A phenomenon directly related to variations in friction force and contact area is a temporal dependence of contact area or aging [15, 30]. The force required to displace NDs was inversely proportional to the time intervals between the manipulation events. Figure 5c demonstrates the traces left after the first and the second displacement of the same ND (time interval of a few minutes). The area of the first pair of traces is approximately 9.03 × 103 and 10.82 × 103 nm2 and only approximately 2.63 × 103 and 2.62 × 103 nm2 for the second pair of traces. Analysis of the shape of this ND before and after displacement provides evidence that ND was displaced by sliding and rotation only. Therefore, the decrease of the contact area in this case cannot be explained by rolling of the ND onto the more spherical side of the end bulbs.
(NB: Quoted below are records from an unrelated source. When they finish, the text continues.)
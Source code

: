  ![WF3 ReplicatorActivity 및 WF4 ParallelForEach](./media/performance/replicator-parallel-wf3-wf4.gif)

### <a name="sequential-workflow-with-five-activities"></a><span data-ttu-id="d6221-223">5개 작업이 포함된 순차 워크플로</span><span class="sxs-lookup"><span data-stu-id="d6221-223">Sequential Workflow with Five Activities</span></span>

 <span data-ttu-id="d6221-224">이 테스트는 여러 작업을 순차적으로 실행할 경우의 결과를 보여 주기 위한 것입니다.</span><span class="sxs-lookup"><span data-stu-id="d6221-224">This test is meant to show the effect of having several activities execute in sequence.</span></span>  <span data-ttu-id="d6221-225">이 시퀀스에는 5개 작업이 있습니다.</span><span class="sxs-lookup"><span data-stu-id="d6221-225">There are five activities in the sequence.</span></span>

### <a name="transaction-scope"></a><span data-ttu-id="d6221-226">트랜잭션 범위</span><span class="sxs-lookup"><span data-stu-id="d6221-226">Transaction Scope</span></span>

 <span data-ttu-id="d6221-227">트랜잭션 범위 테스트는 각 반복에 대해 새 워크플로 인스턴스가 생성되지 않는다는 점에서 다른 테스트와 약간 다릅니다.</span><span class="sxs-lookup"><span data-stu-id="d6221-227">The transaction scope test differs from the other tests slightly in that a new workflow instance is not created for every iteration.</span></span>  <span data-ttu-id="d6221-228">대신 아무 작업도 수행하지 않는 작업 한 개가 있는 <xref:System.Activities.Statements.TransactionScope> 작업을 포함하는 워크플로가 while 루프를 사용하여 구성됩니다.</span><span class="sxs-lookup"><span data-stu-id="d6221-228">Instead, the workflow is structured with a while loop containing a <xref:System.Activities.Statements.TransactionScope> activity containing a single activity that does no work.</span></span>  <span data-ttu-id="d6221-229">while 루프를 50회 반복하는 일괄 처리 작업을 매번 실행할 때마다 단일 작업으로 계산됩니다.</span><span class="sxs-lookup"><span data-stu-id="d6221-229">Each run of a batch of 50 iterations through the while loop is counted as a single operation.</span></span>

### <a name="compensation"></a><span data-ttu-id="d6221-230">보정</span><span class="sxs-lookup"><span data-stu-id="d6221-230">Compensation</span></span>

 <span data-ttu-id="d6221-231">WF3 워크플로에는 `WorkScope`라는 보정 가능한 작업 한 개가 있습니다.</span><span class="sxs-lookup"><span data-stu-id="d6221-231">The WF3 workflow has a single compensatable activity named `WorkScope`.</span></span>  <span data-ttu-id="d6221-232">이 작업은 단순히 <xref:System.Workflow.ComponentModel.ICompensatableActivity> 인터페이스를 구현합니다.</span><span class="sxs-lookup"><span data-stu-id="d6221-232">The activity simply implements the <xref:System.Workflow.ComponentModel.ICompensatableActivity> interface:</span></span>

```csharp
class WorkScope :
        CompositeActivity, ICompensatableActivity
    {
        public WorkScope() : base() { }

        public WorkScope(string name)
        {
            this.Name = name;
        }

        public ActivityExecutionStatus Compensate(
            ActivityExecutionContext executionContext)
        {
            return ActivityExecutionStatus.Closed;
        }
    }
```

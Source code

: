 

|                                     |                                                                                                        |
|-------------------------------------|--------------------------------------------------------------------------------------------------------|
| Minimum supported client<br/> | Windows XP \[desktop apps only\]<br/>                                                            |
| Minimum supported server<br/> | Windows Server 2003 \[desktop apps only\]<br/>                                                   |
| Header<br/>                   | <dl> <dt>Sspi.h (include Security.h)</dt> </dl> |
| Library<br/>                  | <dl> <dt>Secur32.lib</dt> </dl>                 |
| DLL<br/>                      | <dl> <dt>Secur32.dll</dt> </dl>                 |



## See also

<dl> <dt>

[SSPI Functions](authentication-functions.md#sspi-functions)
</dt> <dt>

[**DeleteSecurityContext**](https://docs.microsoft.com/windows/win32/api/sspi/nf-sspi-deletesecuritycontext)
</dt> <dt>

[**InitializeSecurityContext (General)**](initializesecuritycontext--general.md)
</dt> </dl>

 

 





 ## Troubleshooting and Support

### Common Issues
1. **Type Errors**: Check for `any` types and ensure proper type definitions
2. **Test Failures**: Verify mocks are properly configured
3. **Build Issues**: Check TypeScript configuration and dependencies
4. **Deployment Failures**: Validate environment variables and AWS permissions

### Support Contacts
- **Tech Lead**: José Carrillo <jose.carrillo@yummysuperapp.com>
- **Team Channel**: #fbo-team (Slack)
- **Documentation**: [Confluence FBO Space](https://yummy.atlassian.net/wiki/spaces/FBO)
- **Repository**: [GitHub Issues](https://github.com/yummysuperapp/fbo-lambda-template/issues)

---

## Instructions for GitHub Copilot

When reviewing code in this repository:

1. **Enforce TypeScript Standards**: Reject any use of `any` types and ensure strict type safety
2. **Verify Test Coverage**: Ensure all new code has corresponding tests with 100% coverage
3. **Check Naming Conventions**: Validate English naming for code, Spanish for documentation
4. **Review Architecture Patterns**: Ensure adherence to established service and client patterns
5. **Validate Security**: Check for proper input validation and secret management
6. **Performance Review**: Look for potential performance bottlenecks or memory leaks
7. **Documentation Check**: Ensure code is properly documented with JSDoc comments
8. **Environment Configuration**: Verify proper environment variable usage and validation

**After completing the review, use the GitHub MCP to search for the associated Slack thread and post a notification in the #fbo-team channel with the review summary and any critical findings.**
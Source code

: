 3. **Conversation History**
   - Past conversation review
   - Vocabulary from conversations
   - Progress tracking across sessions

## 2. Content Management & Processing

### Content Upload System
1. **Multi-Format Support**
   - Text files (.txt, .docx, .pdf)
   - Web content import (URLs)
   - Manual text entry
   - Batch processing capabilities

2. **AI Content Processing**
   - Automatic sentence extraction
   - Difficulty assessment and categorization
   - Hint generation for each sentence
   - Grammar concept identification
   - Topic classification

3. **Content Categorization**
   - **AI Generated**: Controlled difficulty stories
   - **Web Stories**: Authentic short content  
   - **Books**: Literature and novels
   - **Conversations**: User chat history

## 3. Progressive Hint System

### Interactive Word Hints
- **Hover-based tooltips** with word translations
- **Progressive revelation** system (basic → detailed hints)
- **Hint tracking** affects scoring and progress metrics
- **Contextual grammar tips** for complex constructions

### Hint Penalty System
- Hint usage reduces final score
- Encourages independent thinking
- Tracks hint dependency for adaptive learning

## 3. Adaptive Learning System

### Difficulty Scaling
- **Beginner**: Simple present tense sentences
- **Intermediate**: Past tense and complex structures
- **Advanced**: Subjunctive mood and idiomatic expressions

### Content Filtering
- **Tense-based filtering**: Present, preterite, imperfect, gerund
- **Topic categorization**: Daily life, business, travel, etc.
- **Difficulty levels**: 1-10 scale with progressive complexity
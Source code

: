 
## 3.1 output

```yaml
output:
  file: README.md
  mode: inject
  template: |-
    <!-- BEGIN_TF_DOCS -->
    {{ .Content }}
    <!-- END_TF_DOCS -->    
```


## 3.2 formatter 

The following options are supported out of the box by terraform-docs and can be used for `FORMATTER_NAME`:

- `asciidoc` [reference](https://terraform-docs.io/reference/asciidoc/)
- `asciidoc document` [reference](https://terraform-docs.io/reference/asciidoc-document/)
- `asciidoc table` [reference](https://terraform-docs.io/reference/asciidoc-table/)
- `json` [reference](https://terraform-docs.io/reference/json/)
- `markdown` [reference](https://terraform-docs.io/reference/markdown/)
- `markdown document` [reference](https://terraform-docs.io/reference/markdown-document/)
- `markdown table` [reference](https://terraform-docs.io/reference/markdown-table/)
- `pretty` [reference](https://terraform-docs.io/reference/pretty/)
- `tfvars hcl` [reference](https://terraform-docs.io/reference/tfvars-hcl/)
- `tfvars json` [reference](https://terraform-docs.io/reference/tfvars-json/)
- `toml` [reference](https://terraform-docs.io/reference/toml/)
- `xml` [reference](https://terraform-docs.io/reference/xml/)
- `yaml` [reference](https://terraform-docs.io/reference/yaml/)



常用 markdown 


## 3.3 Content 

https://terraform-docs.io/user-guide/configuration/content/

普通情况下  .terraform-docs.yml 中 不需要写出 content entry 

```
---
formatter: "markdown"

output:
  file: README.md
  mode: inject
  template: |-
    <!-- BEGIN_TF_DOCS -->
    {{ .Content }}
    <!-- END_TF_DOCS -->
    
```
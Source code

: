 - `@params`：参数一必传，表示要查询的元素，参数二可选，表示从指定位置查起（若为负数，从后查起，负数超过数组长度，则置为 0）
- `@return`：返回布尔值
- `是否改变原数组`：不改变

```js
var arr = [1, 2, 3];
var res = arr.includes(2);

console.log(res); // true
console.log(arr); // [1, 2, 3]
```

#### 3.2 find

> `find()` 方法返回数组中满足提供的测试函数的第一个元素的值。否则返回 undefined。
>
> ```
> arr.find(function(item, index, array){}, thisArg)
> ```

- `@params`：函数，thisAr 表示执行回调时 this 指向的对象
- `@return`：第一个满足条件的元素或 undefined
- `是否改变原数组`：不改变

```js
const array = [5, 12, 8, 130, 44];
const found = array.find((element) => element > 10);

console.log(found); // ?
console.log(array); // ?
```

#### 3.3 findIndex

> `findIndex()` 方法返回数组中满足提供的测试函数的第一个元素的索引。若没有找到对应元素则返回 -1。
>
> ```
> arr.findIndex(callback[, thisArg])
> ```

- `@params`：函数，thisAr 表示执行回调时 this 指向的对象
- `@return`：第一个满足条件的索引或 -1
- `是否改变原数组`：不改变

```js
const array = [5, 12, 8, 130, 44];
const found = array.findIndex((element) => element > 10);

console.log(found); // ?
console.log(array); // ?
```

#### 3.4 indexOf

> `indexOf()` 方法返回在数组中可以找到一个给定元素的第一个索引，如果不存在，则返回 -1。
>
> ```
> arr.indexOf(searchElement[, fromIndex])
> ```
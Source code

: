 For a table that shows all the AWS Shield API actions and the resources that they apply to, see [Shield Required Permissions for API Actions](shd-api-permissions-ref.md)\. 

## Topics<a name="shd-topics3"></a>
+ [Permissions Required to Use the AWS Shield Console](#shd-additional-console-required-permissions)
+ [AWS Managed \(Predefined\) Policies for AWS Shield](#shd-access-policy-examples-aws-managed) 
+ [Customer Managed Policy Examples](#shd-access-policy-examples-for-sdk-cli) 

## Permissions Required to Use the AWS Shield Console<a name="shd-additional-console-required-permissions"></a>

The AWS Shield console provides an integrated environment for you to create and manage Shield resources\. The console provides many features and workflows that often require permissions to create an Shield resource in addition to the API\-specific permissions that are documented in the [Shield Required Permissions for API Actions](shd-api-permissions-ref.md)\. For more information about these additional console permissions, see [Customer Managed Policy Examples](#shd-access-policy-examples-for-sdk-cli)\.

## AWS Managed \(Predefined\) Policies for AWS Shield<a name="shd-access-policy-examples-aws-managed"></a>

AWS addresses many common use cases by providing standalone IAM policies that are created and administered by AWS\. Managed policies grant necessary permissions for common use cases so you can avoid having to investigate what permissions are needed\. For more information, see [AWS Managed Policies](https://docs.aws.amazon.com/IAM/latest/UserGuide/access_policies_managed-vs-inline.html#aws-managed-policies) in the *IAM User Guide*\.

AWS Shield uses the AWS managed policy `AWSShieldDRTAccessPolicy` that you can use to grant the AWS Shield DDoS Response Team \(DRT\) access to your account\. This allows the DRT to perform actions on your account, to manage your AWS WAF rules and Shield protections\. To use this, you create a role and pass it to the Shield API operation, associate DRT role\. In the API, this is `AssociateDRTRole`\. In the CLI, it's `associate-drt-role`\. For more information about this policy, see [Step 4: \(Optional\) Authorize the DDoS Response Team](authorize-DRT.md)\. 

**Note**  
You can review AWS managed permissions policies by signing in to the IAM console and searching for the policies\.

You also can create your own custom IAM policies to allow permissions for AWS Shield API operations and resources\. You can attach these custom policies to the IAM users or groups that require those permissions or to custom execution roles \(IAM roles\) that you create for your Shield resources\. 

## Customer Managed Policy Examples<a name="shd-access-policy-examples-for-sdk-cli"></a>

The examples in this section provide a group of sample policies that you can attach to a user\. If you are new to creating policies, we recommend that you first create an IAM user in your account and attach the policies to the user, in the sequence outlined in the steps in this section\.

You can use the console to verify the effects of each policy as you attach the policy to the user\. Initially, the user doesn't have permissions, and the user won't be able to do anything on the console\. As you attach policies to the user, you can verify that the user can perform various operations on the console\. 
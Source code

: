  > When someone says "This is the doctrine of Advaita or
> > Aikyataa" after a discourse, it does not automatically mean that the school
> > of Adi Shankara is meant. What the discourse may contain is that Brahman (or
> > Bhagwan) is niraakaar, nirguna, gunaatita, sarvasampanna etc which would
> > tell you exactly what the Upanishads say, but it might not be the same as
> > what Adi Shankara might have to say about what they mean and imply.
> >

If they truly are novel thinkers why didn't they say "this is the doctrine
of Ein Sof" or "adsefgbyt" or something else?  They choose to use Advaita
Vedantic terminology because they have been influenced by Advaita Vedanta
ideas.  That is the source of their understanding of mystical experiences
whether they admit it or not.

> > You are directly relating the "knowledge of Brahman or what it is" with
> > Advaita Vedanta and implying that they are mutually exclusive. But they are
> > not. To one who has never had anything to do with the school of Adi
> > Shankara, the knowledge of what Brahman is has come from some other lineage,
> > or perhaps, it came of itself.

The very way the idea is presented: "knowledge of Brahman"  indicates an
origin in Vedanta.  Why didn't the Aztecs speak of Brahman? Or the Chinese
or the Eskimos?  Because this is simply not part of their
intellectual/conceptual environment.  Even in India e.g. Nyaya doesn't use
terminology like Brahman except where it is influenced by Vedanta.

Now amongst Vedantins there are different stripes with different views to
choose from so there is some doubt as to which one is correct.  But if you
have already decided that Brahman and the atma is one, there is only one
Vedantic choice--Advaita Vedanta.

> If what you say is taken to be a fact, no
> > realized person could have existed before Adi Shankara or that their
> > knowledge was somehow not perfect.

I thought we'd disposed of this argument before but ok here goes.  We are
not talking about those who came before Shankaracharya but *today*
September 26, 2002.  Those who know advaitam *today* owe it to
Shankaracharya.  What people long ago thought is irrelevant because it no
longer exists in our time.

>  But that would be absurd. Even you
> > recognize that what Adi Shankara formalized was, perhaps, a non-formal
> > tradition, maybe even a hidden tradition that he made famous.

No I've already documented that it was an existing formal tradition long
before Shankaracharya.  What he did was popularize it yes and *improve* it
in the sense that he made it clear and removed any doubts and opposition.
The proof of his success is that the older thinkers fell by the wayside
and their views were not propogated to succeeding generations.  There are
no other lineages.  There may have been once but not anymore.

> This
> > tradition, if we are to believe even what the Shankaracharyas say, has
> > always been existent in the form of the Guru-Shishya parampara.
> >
Possible explanation of contact aging is diffusion of metal atoms, which can be accelerated by local heating or migration of electrons caused by the electron beam of SEM. However, detailed analysis of the contact aging phenomenon is out of the scope of this article.

Conclusions

It was demonstrated that metal NDs are attractive objects for nanomanipulation and nanotribology. Formation of metal ND on the substrate from a NW under laser beam radiation is a complex process. The final configuration of a ND is a result of the interplay between the intrinsic effects (i.e. melting, crystallization, effect of thermal stress, elastic forces) and adhesion during the separation of the NW from the substrate. The experimental study showed reduced contact area and adhesion of NDs in comparison to intact NWs. The geometry of NDs enabled to study different regimes of motions in manipulation experiments, i.e. sliding, rolling and rotation. Contact areas and static friction forces of NDs were measured and compared to the DMT-M and FDM contact models.